Treasurer Josh Frydenberg is fighting back against Labor's claim that Australians earning up to $125,000 will get the same tax cuts or better if it won the election than they would under the coalition.
Labor has vowed to match the government's tax cuts plan up to $125,000 in its first term if it forms government after the May 18 poll, and offer more tax relief to lower-income earners.
But Mr Frydenberg says Labor's promise does not take into account the increased burden the party will put on housing investors and others who would be affected by its plans to end some tax breaks.
"Labor is offering increased taxes; we're cutting people's taxes," he told Sky News on Tuesday.
The coalition's plan for income tax cuts will be fully rolled out in 2024/25, at which point Mr Frydenberg says lower-income earners will get a better deal than they would under Labor.

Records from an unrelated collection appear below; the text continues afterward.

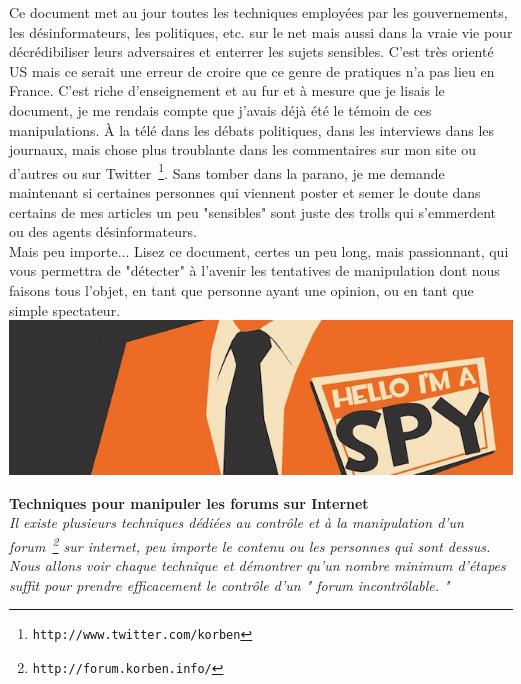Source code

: \documentclass[11pt,twoside,a4paper]{article}
\begin{document}
Ce document met au jour toutes les techniques employ{\'e}es par les gouvernements, les d{\'e}sinformateurs, les politiques, etc. sur le net mais aussi dans la vraie vie pour d{\'e}cr{\'e}dibiliser leurs adversaires et enterrer les sujets sensibles. C'est tr{\`e}s orient{\'e} US mais ce serait une erreur de croire que ce genre de pratiques n'a pas lieu en France. C'est riche d'enseignement et au fur et {\`a} mesure que je lisais le document, je me rendais compte que j'avais d{\'e}j{\`a} {\'e}t{\'e} le t{\'e}moin de ces manipulations. {\`A} la t{\'e}l{\'e} dans les d{\'e}bats politiques, dans les interviews dans les journaux, mais chose plus troublante dans les commentaires sur mon site ou d'autres ou sur Twitter~\footnote{\texttt{http://www.twitter.com/korben}}. Sans tomber dans la parano, je me demande maintenant si certaines personnes qui viennent poster et semer le doute dans certains de mes articles un peu "sensibles" sont juste des trolls qui s'emmerdent ou des agents d{\'e}sinformateurs.~\\

Mais peu importe... Lisez ce document, certes un peu long, mais passionnant, qui vous permettra de "d{\'e}tecter" {\`a} l'avenir les tentatives de manipulation dont nous faisons tous l'objet, en tant que personne ayant une opinion, ou en tant que simple spectateur.~\\

\includegraphics[width=\textwidth]{img/wallpaper-406977.png}

\textbf{\Large Techniques pour manipuler les forums sur Internet}~\\

\emph{Il existe plusieurs techniques d{\'e}di{\'e}es au contr{\^o}le et {\`a} la manipulation d'un forum~\footnote{\texttt{http://forum.korben.info/}} sur internet, peu importe le contenu ou les personnes qui sont dessus. Nous allons voir chaque technique et d{\'e}montrer qu'un nombre minimum d'{\'e}tapes suffit pour prendre efficacement le contr{\^o}le d'un " forum incontr{\^o}lable. "}~\\
\end{document}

According to the government's analysis, a worker earning $59,000 would be $542 better off while someone on $176,000 could pay $11,739 less income tax.

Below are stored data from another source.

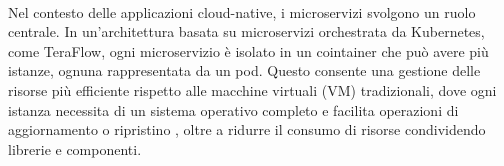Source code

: \\Nel contesto delle applicazioni cloud-native, i microservizi svolgono un ruolo centrale.
In un'architettura basata su microservizi orchestrata da Kubernetes, come TeraFlow,  %
ogni microservizio è isolato in un cointainer che può avere più istanze, ognuna rappresentata da un pod.
Questo consente una gestione delle risorse più efficiente rispetto alle macchine virtuali (VM) tradizionali,
dove ogni istanza necessita di un sistema operativo completo
e facilita operazioni di aggiornamento o ripristino \cite{artkub}, 
oltre a ridurre il consumo di risorse
condividendo librerie e componenti.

An early childhood worker would be better off by $943 a year under the coalition's plan than under Labor.
But Labor finance spokesman Jim Chalmers says Australians would need to re-elect Prime Minister Scott Morrison another two times beyond this election for the plan to become a reality.
He stressed new analysis by the Grattan Institute shows the government could need to cut spending by $40 billion a year up to 2030 to deliver its promised tax cuts and budget surpluses.
"The only way that Scott Morrison can pay for his plan to give big tax breaks to the top end of town is to make more devastating cuts for hospitals and schools," Mr Chalmers told reporters in Canberra.
Labor also argues the coalition's plan is unfair because it means everyone earning between $45,000 and $200,000 will be on the same 30 per cent tax rate by 2024/25.
But Mr Frydenberg said that measure was aimed at reducing bracket creep - when inflation in wages pushes people into higher tax brackets - and would thus benefit lower and middle-income earners.
The progressive nature of Australia's tax system would also be maintained, he said, with the top five per cent of taxpayers footing about a third of the nation's tax bill.